The US Open which was played at Chambers Bay, Washington in June will be followed by the PGA Championship at Whistling Straits links course in Wisconsin in the middle of August. As always, the British Open Championship will be played on one of ten leading links courses around the country. This year will see the British Open return to St Andrew’s, which is widely known as the home of golf. The Masters is played at Augusta National Golf Club every year, which is not a links course. Given that there are only about 300 links courses worldwide, the fact that 75% of this year’s majors are to be played on courses of this style is very significant.
The Open at Chamber’s Bay threw up plenty of surprises as some of the world’s leading players, including Tiger Woods and Rory McIllroy, failed to deliver, and relative newcomer Jordan Speith was able to justify his position in the top 10 of the official world rankings. Many spectators are hoping that Whistling Straits will be able to offer up more of the same excitement.
Whilst links courses fell out of favour with some leading players for a while, because they are considered to be less “manicured” than many modern courses, experts suggest that the links revival is allowing players to develop a greater appreciation for the historic roots of golf. When the game first began, players were forced to spend a lot of time thinking about their ground game, because the surfaces that they worked on were far from perfect, and natural hazards had to be navigated properly if the player wanted to play a good round. Nowadays, course designers are able to incorporate natural links features into a well-kept course, without losing any of the essence of the historic styles.

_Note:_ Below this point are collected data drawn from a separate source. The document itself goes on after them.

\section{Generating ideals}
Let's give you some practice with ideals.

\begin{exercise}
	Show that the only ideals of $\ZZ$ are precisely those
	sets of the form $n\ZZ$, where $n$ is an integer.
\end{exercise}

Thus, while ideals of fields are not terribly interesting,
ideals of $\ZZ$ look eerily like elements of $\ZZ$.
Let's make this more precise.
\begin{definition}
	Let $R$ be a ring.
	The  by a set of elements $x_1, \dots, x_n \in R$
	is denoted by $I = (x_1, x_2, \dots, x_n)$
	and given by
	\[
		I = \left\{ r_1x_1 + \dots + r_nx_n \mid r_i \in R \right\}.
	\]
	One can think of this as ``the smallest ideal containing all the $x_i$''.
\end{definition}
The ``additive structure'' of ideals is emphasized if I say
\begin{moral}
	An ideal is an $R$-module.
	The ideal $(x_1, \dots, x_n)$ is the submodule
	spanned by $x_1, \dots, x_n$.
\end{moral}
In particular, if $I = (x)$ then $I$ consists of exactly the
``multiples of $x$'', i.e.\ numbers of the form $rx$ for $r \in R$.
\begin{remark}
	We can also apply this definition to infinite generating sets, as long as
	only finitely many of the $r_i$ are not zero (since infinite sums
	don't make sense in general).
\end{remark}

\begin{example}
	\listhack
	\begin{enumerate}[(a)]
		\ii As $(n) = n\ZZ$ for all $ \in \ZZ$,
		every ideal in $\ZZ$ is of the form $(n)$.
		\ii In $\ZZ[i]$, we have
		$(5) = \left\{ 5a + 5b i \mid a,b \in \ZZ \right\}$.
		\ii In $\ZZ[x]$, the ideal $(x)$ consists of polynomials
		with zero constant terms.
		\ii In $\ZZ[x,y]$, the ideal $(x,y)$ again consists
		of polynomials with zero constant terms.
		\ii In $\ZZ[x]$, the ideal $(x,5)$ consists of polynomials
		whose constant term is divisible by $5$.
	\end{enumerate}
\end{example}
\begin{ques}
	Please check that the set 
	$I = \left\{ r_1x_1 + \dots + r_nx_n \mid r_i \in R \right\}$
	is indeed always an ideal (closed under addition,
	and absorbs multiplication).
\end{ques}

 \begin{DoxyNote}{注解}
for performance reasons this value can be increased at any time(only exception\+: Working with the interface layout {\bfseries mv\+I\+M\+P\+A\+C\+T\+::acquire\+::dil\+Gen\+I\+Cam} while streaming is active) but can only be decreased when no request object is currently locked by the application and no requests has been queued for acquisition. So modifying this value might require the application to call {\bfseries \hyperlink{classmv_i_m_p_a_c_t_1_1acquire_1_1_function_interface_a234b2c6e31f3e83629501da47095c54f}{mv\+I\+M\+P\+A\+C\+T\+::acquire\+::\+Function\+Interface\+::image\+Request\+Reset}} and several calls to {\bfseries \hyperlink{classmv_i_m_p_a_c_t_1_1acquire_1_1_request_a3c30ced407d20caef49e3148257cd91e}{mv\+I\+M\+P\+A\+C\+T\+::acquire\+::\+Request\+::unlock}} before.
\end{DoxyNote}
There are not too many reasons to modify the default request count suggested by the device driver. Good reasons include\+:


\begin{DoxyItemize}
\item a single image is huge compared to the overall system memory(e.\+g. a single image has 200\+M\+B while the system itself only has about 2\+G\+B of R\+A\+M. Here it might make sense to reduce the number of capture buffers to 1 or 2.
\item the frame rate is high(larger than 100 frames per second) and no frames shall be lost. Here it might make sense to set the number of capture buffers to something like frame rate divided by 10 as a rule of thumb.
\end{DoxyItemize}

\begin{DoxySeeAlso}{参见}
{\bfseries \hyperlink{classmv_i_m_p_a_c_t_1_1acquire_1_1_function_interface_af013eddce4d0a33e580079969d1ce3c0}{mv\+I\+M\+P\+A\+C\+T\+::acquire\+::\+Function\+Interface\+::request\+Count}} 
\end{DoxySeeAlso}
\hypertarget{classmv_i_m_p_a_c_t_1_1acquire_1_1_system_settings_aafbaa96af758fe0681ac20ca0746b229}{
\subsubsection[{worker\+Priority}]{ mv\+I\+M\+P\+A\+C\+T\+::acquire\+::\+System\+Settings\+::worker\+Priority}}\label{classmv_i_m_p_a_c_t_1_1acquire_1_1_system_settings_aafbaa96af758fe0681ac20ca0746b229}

If you want to try a links course outside of the US or UK, you may be interested in playing a round or two at the Lykia Links Golf Course in Turkey. This is the first links course in the Southern Mediterranean, and it offers golfers the chance to enjoy the classic Scottish style of golf course, without the classic Scottish style of weather. The location of the course means that there is usually a refreshing Mediterranean breeze to take the edge off of the hot Turkish, and to help to give the course the charm that links players are used to. Players seeking to make par will also have to master the “punch and run” style.
For those who do not fancy links golf, there are plenty of alternative courses in the area.